Return each entry word for word. Leave the images out.

[Supplied entries — start]

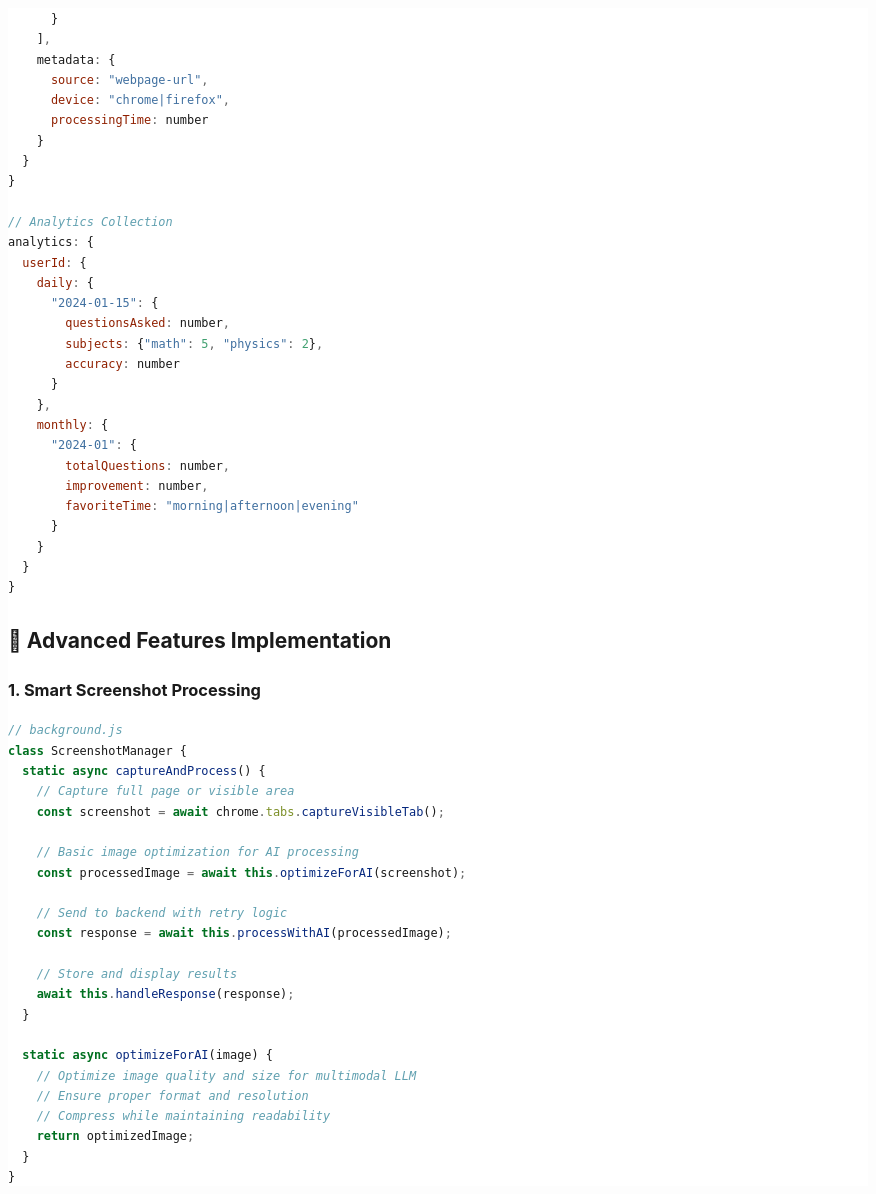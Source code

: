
 ```javascript
      }
    ],
    metadata: {
      source: "webpage-url",
      device: "chrome|firefox",
      processingTime: number
    }
  }
}

// Analytics Collection
analytics: {
  userId: {
    daily: {
      "2024-01-15": {
        questionsAsked: number,
        subjects: {"math": 5, "physics": 2},
        accuracy: number
      }
    },
    monthly: {
      "2024-01": {
        totalQuestions: number,
        improvement: number,
        favoriteTime: "morning|afternoon|evening"
      }
    }
  }
}
```

## 🎨 Advanced Features Implementation

### 1. Smart Screenshot Processing
```javascript
// background.js
class ScreenshotManager {
  static async captureAndProcess() {
    // Capture full page or visible area
    const screenshot = await chrome.tabs.captureVisibleTab();
    
    // Basic image optimization for AI processing
    const processedImage = await this.optimizeForAI(screenshot);
    
    // Send to backend with retry logic
    const response = await this.processWithAI(processedImage);
    
    // Store and display results
    await this.handleResponse(response);
  }

  static async optimizeForAI(image) {
    // Optimize image quality and size for multimodal LLM
    // Ensure proper format and resolution
    // Compress while maintaining readability
    return optimizedImage;
  }
}
```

[Supplied entries — finish]

Exercise answer:
Source code

:
 ```javascript
      }
    ],
    metadata: {
      source: "webpage-url",
      device: "chrome|firefox",
      processingTime: number
    }
  }
}

// Analytics Collection
analytics: {
  userId: {
    daily: {
      "2024-01-15": {
        questionsAsked: number,
        subjects: {"math": 5, "physics": 2},
        accuracy: number
      }
    },
    monthly: {
      "2024-01": {
        totalQuestions: number,
        improvement: number,
        favoriteTime: "morning|afternoon|evening"
      }
    }
  }
}
```

## 🎨 Advanced Features Implementation

### 1. Smart Screenshot Processing
```javascript
// background.js
class ScreenshotManager {
  static async captureAndProcess() {
    // Capture full page or visible area
    const screenshot = await chrome.tabs.captureVisibleTab();
    
    // Basic image optimization for AI processing
    const processedImage = await this.optimizeForAI(screenshot);
    
    // Send to backend with retry logic
    const response = await this.processWithAI(processedImage);
    
    // Store and display results
    await this.handleResponse(response);
  }

  static async optimizeForAI(image) {
    // Optimize image quality and size for multimodal LLM
    // Ensure proper format and resolution
    // Compress while maintaining readability
    return optimizedImage;
  }
}
```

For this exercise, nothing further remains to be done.